The Yellow Crowned Night Heron


in the order of Ciconiiformes is the Nyctanassa vidacea

A very rare and elusive bird. To find this bird, like any bird, it's necessary to understand what its life is like. When and where it will be is predictable, but sometimes it's just luck. The sun going down and coming up sets a timetable of activity; high tide and low tide can provide for many a time to eat or a time to build nests. A full moon or no moon give opportunity to hunt or a window for sleeping. The newspaper prints tide tables as well as moon and sun schedules. This can be an important tool for the birdwatcher who wants to see a specific type of bird or a particular kind of activity.

The Yellow Crowned Night Heron is a difficult one to see. It's called a night heron because of its nocturnal habits. It likes a cool sleeping spot and nesting over still water. It seems to pick dark shade deep in the savanna woods at lagoon's edge or in a gallery of trees that stand in water.

It lays pale blue-green eggs in a platform of sticks with a depression in the center that's lined with leaves . . . not easy to visit as it seems to prefer branches that protrude over water. Watch for crocodiles!

This night heron has a truly unusual appearance. It looks a little like a Boat Billed Heron in that it's short and stocky for a heron with big eyes.

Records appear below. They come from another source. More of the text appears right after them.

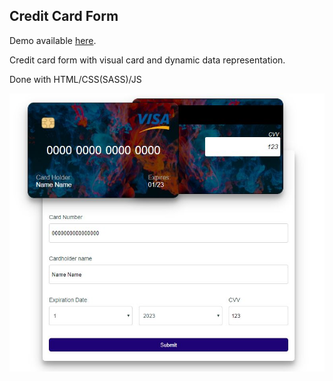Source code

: ## Credit Card Form

Demo available [here](https://bchodorek.github.io/Card_Payment_Form/).

Credit card form with visual card and dynamic data representation.

Done with HTML/CSS(SASS)/JS

![](img/screenshot_2.jpg)
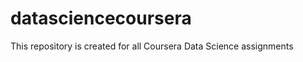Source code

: datasciencecoursera
===================

This repository is created for all Coursera Data Science assignments

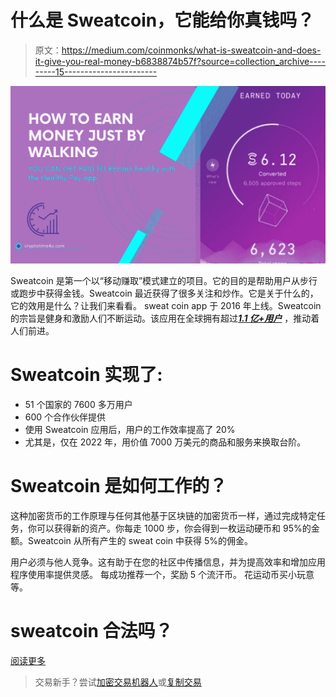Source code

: # 什么是 Sweatcoin，它能给你真钱吗？

> 原文：<https://medium.com/coinmonks/what-is-sweatcoin-and-does-it-give-you-real-money-b6838874b57f?source=collection_archive---------15----------------------->

![](img/7a41c9983d547e72f107ce8e2e7403c3.png)

Sweatcoin 是第一个以“移动赚取”模式建立的项目。它的目的是帮助用户从步行或跑步中获得金钱。Sweatcoin 最近获得了很多关注和炒作。它是关于什么的，它的效用是什么？让我们来看看。
sweat coin app 于 2016 年上线。Sweatcoin 的宗旨是健身和激励人们不断运动。该应用在全球拥有超过[***1.1 亿+用户***](https://cryptotime4u.com/what-to-know-about-cryptocurrency-and-scams/) ，推动着人们前进。

# Sweatcoin 实现了:

*   51 个国家的 7600 多万用户
*   600 个合作伙伴提供
*   使用 Sweatcoin 应用后，用户的工作效率提高了 20%
*   尤其是，仅在 2022 年，用价值 7000 万美元的商品和服务来换取台阶。

# Sweatcoin 是如何工作的？

这种加密货币的工作原理与任何其他基于区块链的加密货币一样，通过完成特定任务，你可以获得新的资产。你每走 1000 步，你会得到一枚运动硬币和 95%的金额。Sweatcoin 从所有产生的 sweat coin 中获得 5%的佣金。

用户必须与他人竞争。这有助于在您的社区中传播信息，并为提高效率和增加应用程序使用率提供灵感。
每成功推荐一个，奖励 5 个流汗币。
花运动币买小玩意等。

# sweatcoin 合法吗？

[阅读更多](https://cryptotime4u.com/what-is-sweatcoin-and-does-it-give-you-real-money/)

> 交易新手？尝试[加密交易机器人](/coinmonks/crypto-trading-bot-c2ffce8acb2a)或[复制交易](/coinmonks/top-10-crypto-copy-trading-platforms-for-beginners-d0c37c7d698c)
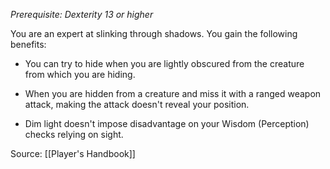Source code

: _Prerequisite: Dexterity 13 or higher_

You are an expert at slinking through shadows. You gain the following benefits:

-   You can try to hide when you are lightly obscured from the creature from which you are hiding.

-   When you are hidden from a creature and miss it with a ranged weapon attack, making the attack doesn't reveal your position.

-   Dim light doesn't impose disadvantage on your Wisdom (Perception) checks relying on sight.

Source: [[Player's Handbook]]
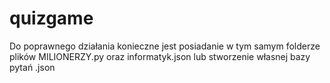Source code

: # quizgame
Do poprawnego działania konieczne jest posiadanie w tym samym folderze plików MILIONERZY.py oraz informatyk.json lub stworzenie własnej bazy pytań .json
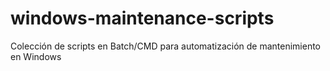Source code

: # windows-maintenance-scripts
Colección de scripts en Batch/CMD para automatización de mantenimiento en Windows

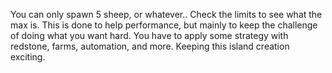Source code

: You can only spawn 5 sheep, or whatever..
Check the limits to see what the max is.
This is done to help performance, but mainly to keep the challenge of doing what you want hard. You have to apply some strategy with redstone, farms, automation, and more. Keeping this island creation exciting.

I was ready to do anything to see this heron and was preparing for the extreme. In Tennessee where I hail from, hunting deer, raccoon, possum or anything was illegal if you used a spotlight and hunted at night, but very productive!

The game warden worked another part of the forest than where I hunted because of the donut shop's proximity, so I got some experience.

I was just wondering where I left the battery cable to my spotlight for this obtrusive technique when a northerner hit the island, lots of gray, thick clouds and a cool wind blowing from the lagoon to the front beach shallows.

This condition must have given an opportunity for this unusual heron to hunt its favorite meal of crabs in the front of the island.

It was 6:30 a.m. in a gray mist of rain as I passed the old, rusty barge permanently beached at Tres Cocos. I poled in with my motor off and steadied my binoculars for a treat. Thank goodness I left Bubba at home today!

The bird's iris is a rich, reddish orange and its bill is thick and shaped like a spear point, not as wide and blunt as a Boat Billed, but unlike any other heron I had ever seen.

It has a yellow crown, of course, and it swept back to a point behind its black head. A patch of white on each side of its head seemed to flow from the eyes, lower front corner to the back of its head, I suppose to assist its vision over reflective water.

Its body color is a powder blue instead of the gray I had read about.

Each feather of its folded wings was lined in white. It must be in its breeding season because it had long, white occipital plumes protruding from its nape. Its legs were a yellowish green and was standing in water about 2 or 3 inches deep, snatching small coral blue crabs. It threw them down its throat in a typical heron manner. I've got a few more herons on my list that I hope to find on the island. I hope they are this beautiful and easy to find.